Required work:
Without the images, output each record below as it stands.

Input material:
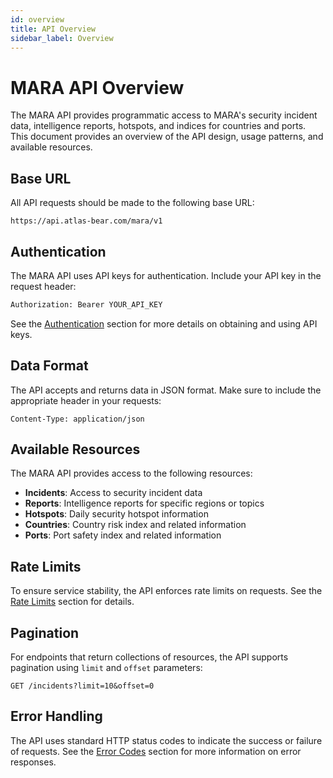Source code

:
 ```yaml
---
id: overview
title: API Overview
sidebar_label: Overview
---
```


# MARA API Overview

The MARA API provides programmatic access to MARA's security incident data, intelligence reports, hotspots, and indices for countries and ports. This document provides an overview of the API design, usage patterns, and available resources.

## Base URL

All API requests should be made to the following base URL:

```
https://api.atlas-bear.com/mara/v1
```

## Authentication

The MARA API uses API keys for authentication. Include your API key in the request header:

```bash
Authorization: Bearer YOUR_API_KEY
```

See the [Authentication](authentication) section for more details on obtaining and using API keys.

## Data Format

The API accepts and returns data in JSON format. Make sure to include the appropriate header in your requests:

```
Content-Type: application/json
```

## Available Resources

The MARA API provides access to the following resources:

- **Incidents**: Access to security incident data
- **Reports**: Intelligence reports for specific regions or topics
- **Hotspots**: Daily security hotspot information
- **Countries**: Country risk index and related information
- **Ports**: Port safety index and related information

## Rate Limits

To ensure service stability, the API enforces rate limits on requests. See the [Rate Limits](rate-limits) section for details.

## Pagination

For endpoints that return collections of resources, the API supports pagination using `limit` and `offset` parameters:

```
GET /incidents?limit=10&offset=0
```

## Error Handling

The API uses standard HTTP status codes to indicate the success or failure of requests. See the [Error Codes](error-codes) section for more information on error responses.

Your solution:
Source code

:
 ```yaml
---
id: overview
title: API Overview
sidebar_label: Overview
---
```


# MARA API Overview

The MARA API provides programmatic access to MARA's security incident data, intelligence reports, hotspots, and indices for countries and ports. This document provides an overview of the API design, usage patterns, and available resources.

## Base URL

All API requests should be made to the following base URL:

```
https://api.atlas-bear.com/mara/v1
```

## Authentication

The MARA API uses API keys for authentication. Include your API key in the request header:

```bash
Authorization: Bearer YOUR_API_KEY
```

See the [Authentication](authentication) section for more details on obtaining and using API keys.

## Data Format

The API accepts and returns data in JSON format. Make sure to include the appropriate header in your requests:

```
Content-Type: application/json
```

## Available Resources

The MARA API provides access to the following resources:

- **Incidents**: Access to security incident data
- **Reports**: Intelligence reports for specific regions or topics
- **Hotspots**: Daily security hotspot information
- **Countries**: Country risk index and related information
- **Ports**: Port safety index and related information

## Rate Limits

To ensure service stability, the API enforces rate limits on requests. See the [Rate Limits](rate-limits) section for details.

## Pagination

For endpoints that return collections of resources, the API supports pagination using `limit` and `offset` parameters:

```
GET /incidents?limit=10&offset=0
```

## Error Handling

The API uses standard HTTP status codes to indicate the success or failure of requests. See the [Error Codes](error-codes) section for more information on error responses.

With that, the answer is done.